Hamburg investiert weiterhin mehr als 1,5 Millionen Euro in internationale Klimaprojekte und Emissionsgutschriften – Maßnahmen, die für die eigenen Klimaziele keinerlei Wirkung entfalten dürfen. Fraglich ist, warum ein Bundesland faktisch Entwicklungshilfe betreibt, obwohl dies originäre Aufgabe des Bundesentwicklungsministeriums ist. Man könnte darüber diskutieren, wenn Hamburg finanziell üppig ausgestattet wäre – doch die Realität sieht anders aus: Hamburgs Bezirke kämpfen inzwischen damit, Basisausstattung und Daseinsvorsorge aufrechtzuerhalten. Die Bezirksamtsleiterin von Hamburg-Nord warnte jüngst, man müsse Spielplätze schließen, Brunnen abschalten und Straßenbaumpflanzungen aussetzen, weil die Bezirke massiv unterfinanziert seien.

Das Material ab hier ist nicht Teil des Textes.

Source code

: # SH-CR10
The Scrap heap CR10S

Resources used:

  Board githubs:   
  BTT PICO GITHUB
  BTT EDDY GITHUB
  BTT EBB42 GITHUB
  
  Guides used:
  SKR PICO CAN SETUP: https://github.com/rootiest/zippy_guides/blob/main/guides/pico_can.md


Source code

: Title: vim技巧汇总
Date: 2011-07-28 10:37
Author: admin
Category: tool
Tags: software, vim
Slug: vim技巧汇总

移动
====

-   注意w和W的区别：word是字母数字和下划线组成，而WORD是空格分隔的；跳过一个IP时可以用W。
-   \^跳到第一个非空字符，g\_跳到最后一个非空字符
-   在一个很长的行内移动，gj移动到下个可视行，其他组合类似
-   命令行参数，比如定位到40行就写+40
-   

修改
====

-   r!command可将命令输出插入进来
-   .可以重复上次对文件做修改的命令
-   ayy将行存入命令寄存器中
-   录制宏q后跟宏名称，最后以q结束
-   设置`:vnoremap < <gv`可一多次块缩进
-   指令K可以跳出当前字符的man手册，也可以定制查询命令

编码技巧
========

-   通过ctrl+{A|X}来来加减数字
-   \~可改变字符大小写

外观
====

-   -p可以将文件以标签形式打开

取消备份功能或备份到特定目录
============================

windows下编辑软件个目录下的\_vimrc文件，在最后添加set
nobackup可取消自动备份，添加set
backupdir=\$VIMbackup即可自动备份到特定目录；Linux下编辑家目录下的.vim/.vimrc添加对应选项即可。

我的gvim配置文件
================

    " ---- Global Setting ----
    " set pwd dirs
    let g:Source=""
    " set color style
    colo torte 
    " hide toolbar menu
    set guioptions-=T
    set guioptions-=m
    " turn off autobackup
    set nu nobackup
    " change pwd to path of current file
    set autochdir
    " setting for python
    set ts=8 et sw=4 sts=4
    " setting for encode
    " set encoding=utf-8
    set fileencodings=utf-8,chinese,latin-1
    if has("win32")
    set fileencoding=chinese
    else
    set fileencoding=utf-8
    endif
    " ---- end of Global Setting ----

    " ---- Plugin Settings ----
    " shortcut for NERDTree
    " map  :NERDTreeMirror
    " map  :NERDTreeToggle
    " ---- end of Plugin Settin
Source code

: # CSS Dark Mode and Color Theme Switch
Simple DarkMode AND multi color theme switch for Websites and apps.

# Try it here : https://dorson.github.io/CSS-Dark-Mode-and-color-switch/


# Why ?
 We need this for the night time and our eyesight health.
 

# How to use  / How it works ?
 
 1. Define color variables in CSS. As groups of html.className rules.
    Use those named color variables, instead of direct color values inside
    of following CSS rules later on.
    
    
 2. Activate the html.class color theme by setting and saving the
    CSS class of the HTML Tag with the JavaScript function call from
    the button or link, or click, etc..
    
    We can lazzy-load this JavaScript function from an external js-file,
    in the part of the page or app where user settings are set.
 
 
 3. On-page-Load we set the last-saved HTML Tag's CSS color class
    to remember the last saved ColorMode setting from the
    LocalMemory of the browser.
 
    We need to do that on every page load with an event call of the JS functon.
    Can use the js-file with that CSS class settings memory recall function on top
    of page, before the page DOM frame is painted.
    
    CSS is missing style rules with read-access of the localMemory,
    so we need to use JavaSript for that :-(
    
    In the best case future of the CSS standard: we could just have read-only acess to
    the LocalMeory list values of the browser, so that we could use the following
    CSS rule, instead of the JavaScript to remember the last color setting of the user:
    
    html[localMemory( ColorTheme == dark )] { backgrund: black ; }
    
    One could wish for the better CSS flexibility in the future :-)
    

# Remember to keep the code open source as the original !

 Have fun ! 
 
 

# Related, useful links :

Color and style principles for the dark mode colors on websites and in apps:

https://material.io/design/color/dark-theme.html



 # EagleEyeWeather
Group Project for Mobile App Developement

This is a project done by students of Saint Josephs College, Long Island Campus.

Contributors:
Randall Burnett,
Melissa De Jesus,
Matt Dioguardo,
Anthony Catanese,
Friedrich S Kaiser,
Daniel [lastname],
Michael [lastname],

CDU deckte schon 2020 auf: Klimaziele nur dank Zertifikaten erfüllt
Bereits in der Vergangenheit hatte der Senat Emissionszertifikate gekauft, um die eigene Klimabilanz rechnerisch zu verbessern. Nachdem die CDU dies gemeinsam mit dem Hamburger Abendblatt öffentlich gemacht hatte, sollte diese Praxis eigentlich beendet werden.
Der Senat rühmte sich damals, die bis 2020 geplanten zwei Millionen Tonnen CO₂-Minderung erreicht zu haben – dank rund 400 Klimaschutzmaßnahmen. Doch ein genauer Blick in den Zwischenbericht zum Klimaplan zeigte: Rund vier Prozent dieser Einsparungen stammten gar nicht aus Hamburg, sondern aus einem Projekt in Nigeria.

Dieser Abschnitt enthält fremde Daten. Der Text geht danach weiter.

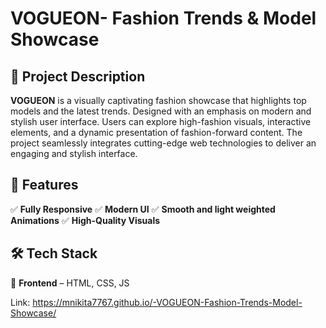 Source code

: 
# VOGUEON- Fashion Trends & Model Showcase 

## 🌟 Project Description  
**VOGUEON** is a visually captivating fashion showcase that highlights top models and the latest trends. Designed with an emphasis on modern and stylish user interface. Users can explore high-fashion visuals, interactive elements, and a dynamic presentation of fashion-forward content. The project seamlessly integrates cutting-edge web technologies to deliver an engaging and stylish interface.

## 🚀 Features  
✅ **Fully Responsive**
✅ **Modern UI** 
✅ **Smooth and light weighted Animations** 
✅ **High-Quality Visuals** 

## 🛠 Tech Stack  
🔹 **Frontend** – HTML, CSS, JS 

Link: https://mnikita7767.github.io/-VOGUEON-Fashion-Trends-Model-Showcase/
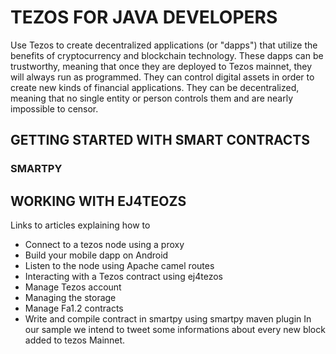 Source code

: # TEZOS FOR JAVA DEVELOPERS

Use Tezos to create decentralized applications (or "dapps") that utilize the benefits of cryptocurrency and blockchain technology. These dapps can be trustworthy, meaning that once they are deployed to Tezos mainnet, they will always run as programmed. They can control digital assets in order to create new kinds of financial applications. They can be decentralized, meaning that no single entity or person controls them and are nearly impossible to censor.

## GETTING STARTED WITH SMART CONTRACTS

### SMARTPY

## WORKING WITH EJ4TEOZS

Links to articles explaining how to
- Connect to a tezos node using a proxy
- Build your mobile dapp on Android
- Listen to the node using Apache camel routes 
-  Interacting with a Tezos contract using ej4tezos
- Manage Tezos account
- Managing the storage
- Manage Fa1.2 contracts
- Write and compile contract in smartpy using smartpy maven plugin
In our sample we intend to tweet some informations about every new block added to tezos Mainnet. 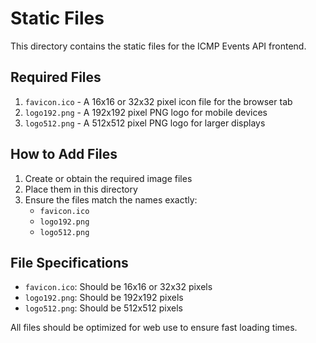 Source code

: # Static Files

This directory contains the static files for the ICMP Events API frontend.

## Required Files

1. `favicon.ico` - A 16x16 or 32x32 pixel icon file for the browser tab
2. `logo192.png` - A 192x192 pixel PNG logo for mobile devices
3. `logo512.png` - A 512x512 pixel PNG logo for larger displays

## How to Add Files

1. Create or obtain the required image files
2. Place them in this directory
3. Ensure the files match the names exactly:
   - `favicon.ico`
   - `logo192.png`
   - `logo512.png`

## File Specifications

- `favicon.ico`: Should be 16x16 or 32x32 pixels
- `logo192.png`: Should be 192x192 pixels
- `logo512.png`: Should be 512x512 pixels

All files should be optimized for web use to ensure fast loading times.  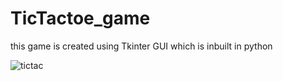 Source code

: # TicTactoe_game
this game is created using Tkinter GUI which is inbuilt in python

![tictac](https://github.com/user-attachments/assets/c736e86e-21f1-474f-8329-0899498e23f0)

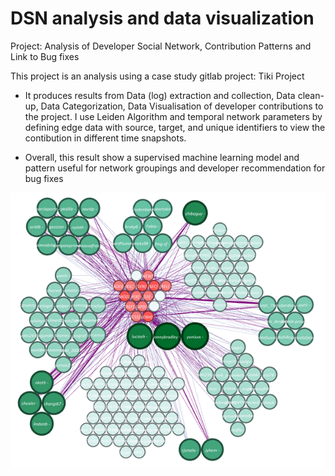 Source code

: # DSN analysis and data visualization
Project: Analysis of Developer Social Network, Contribution Patterns and Link to Bug fixes

This project is an analysis using a case study gitlab project: Tiki Project
+ It produces results from Data (log) extraction and collection, Data clean-up, Data Categorization, Data Visualisation of developer contributions to the project.
I use Leiden Algorithm and temporal network parameters by defining edge data with source, target, and unique identifiers to view the contibution in different time snapshots.

+ Overall, this result show a supervised machine learning model and pattern useful for network groupings and developer recommendation for bug fixes

![DSN visualization result](https://github.com/Edwin-programmer/DSN-analysis-data-visualization/blob/main/DSN%20files/Grouping%20result.png)
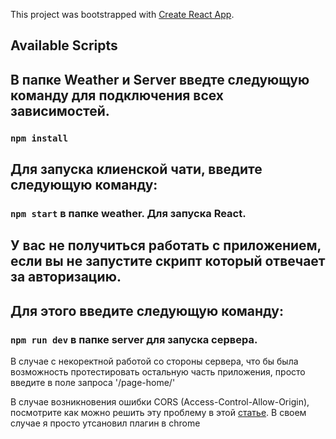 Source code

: This project was bootstrapped with [Create React App](https://github.com/facebook/create-react-app).

## Available Scripts


## В папке Weather и Server введте следующую команду для подключения всех зависимостей.
### `npm install`

## Для запуска клиенской чати, введите следующую команду:
### `npm start` в папке weather. Для запуска React.

## У вас не получиться работать с приложением, если вы не запустите скрипт который отвечает за авторизацию.
## Для этого введите следующую команду:
### `npm run dev` в папке server для запуска сервера.



В случае с некоректной работой со стороны сервера, что бы была возможность протестировать остальную часть приложения, просто введите в поле запроса '/page-home/'

В случае возникновения ошибки CORS (Access-Control-Allow-Origin), посмотрите как можно решить эту проблему в этой <a href="https://medium.com/@dtkatz/3-ways-to-fix-the-cors-error-and-how-access-control-allow-origin-works-d97d55946d9">статье</a>. В своем случае я просто утсановил плагин в chrome
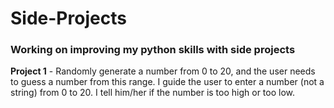 # Side-Projects
### Working on improving my python skills with side projects

**Project 1** - Randomly generate a number from 0 to 20, and the user needs to guess a number from this range. I guide the user to enter a number (not a string) from 0 to 20. I tell him/her if the number is too high or too low. 
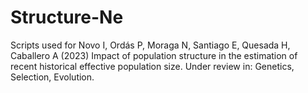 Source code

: # Structure-Ne
Scripts used for Novo I, Ordás P, Moraga N, Santiago E, Quesada H, Caballero A (2023) Impact of population structure in the estimation of recent historical effective population size. Under review in: Genetics, Selection, Evolution.
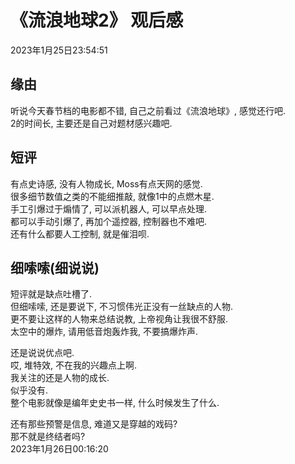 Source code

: # 《流浪地球2》 观后感
2023年1月25日23:54:51

## 缘由
听说今天春节档的电影都不错, 自己之前看过《流浪地球》, 感觉还行吧.  
2的时间长, 主要还是自己对题材感兴趣吧.  

## 短评
有点史诗感, 没有人物成长, Moss有点天网的感觉.  
很多细节数值之类的不能细推敲, 就像1中的点燃木星.  
手工引爆过于煽情了, 可以派机器人, 可以早点处理.  
都可以手动引爆了, 再加个遥控器, 控制器也不难吧.  
还有什么都要人工控制, 就是催泪呗.  

## 细嗦嗦(细说说)
短评就是缺点吐槽了.  
但细嗦嗦, 还是要说下, 不习惯伟光正没有一丝缺点的人物.  
更不要让这样的人物来总结说教, 上帝视角让我很不舒服.  
太空中的爆炸, 请用低音炮轰炸我, 不要搞爆炸声.  

还是说说优点吧.  
哎, 堆特效, 不在我的兴趣点上啊.  
我关注的还是人物的成长.  
似乎没有.  
整个电影就像是编年史史书一样, 什么时候发生了什么.  

还有那些预警是信息, 难道又是穿越的戏码?  
那不就是终结者吗?  
2023年1月26日00:16:20

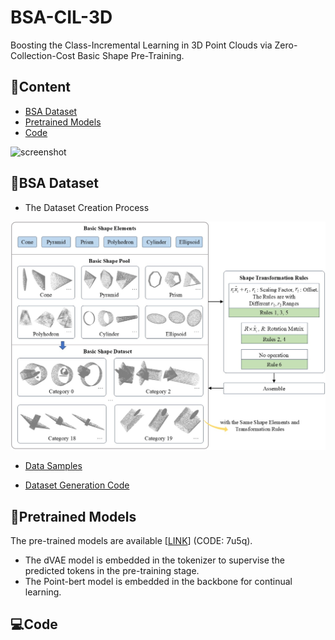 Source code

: # BSA-CIL-3D
Boosting the Class-Incremental Learning in 3D Point Clouds via Zero-Collection-Cost Basic Shape Pre-Training.

## 📖Content
- [BSA Dataset](#BSA-Dataset)
- [Pretrained Models](#Pretraining-Models)
- [Code](#Code)
  
![screenshot]([https://user-images.githubusercontent.com/5577568/217193282-42f608d3-2b46-4ebc-90df-772f248605be.png](http://qp119.bmwae.cn/sqrcode/image?short=G5USDP&domain=i.afbcs.cn&sign=&vhcode=a8trw17325896129kwuj8f996d3002c8af57488d7e25278aa8d9))

## 🎨BSA Dataset
- The Dataset Creation Process
  
<p align="center">
<img width="600px" src="./BSA_Dataset - fubenjpg.jpg"/>
</p>

- [Data Samples](./BSA_Dataset)

- [Dataset Generation Code](./BSA_Generation.py)
  
## 🌈Pretrained Models
The pre-trained models are available [[LINK](https://www.alipan.com/s/Jr3T2QMi6Cf)] (CODE: 7u5q).
- The dVAE model is embedded in the tokenizer to supervise the predicted tokens in the pre-training stage.
- The Point-bert model is embedded in the backbone for continual learning.

## 💻Code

Für 999.750 Euro kaufte der Senat Zertifikate aus dem UNFCCC-Programm „Improved Cooking Stoves for Nigeria“ (CDM PoA 5067). Ohne diese externe Gutschrift hätte Hamburg – sogar im Corona-Jahr mit historisch niedrigen Emissionen – seine eigenen Ziele verfehlt. Begründung des Senats damals: CO₂-Reduktion im Ausland sei kostengünstig und helfe der nachhaltigen Entwicklung vor Ort.

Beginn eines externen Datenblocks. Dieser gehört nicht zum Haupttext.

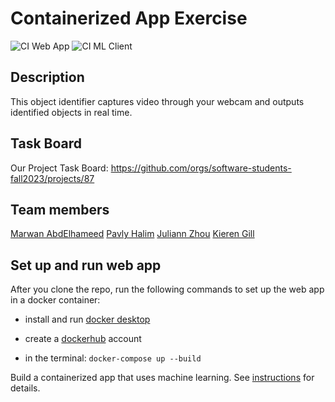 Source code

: # Containerized App Exercise
![CI Web App](https://github.com/software-students-fall2023/4-containerized-app-exercise-mango-apple/actions/workflows/web_app_ci.yml/badge.svg)
![CI ML Client](https://github.com/software-students-fall2023/4-containerized-app-exercise-mango-apple/actions/workflows/ml_client_ci.yml/badge.svg)

## Description
This object identifier captures video through your webcam and outputs identified objects in real time.

## Task Board
Our Project Task Board: https://github.com/orgs/software-students-fall2023/projects/87

## Team members
[Marwan AbdElhameed](https://github.com/MarwanWalid2)
[Pavly Halim](https://github.com/pavlyhalim)
[Juliann Zhou](https://github.com/juliannzhou)
[Kieren Gill](https://github.com/kierengill)

## Set up and run web app

After you clone the repo, run the following commands to set up the web app in a docker container:

- install and run [docker desktop](https://www.docker.com/get-started)

- create a [dockerhub](https://hub.docker.com/signup) account

- in the terminal: `docker-compose up --build`


Build a containerized app that uses machine learning. See [instructions](./instructions.md) for details.
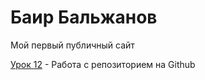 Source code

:

# Баир Бальжанов
Мой первый публичный сайт


[Урок 12](https://bayar03.github.io/урок%2012/index.html "Моя первая ссылка") - Работа с репозиторием на Github 

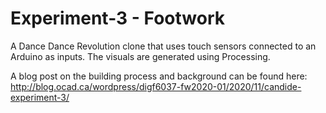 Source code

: # Experiment-3 - Footwork
 A Dance Dance Revolution clone that uses touch sensors connected to an Arduino as inputs. The visuals are generated using Processing.

A blog post on the building process and background can be found here: http://blog.ocad.ca/wordpress/digf6037-fw2020-01/2020/11/candide-experiment-3/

Warum kauft Hamburg weiterhin Emissionsgutschriften im Ausland?
Trotz der Kritik macht der Senat weiter. Seit 2022 wurden erneut Zertifikate erworben – diesmal u. a. für:
- Biogasanlagen in Nepal und Indien
- Effiziente Öfen in Ruanda und Nigeria
- Stromerzeugung aus Senfernteresten in Indien
Die Kosten:
- 899.997 Euro
- 624.986 Euro
Insgesamt: 1.524.983 Euro
Der Senat selbst geht von durchschnittlichen Kosten von 3.611 Euro pro Straßenbaum aus. Mit dem Betrag für die Zertifikate hätte Hamburg also 422 neue Straßenbäume pflanzen können.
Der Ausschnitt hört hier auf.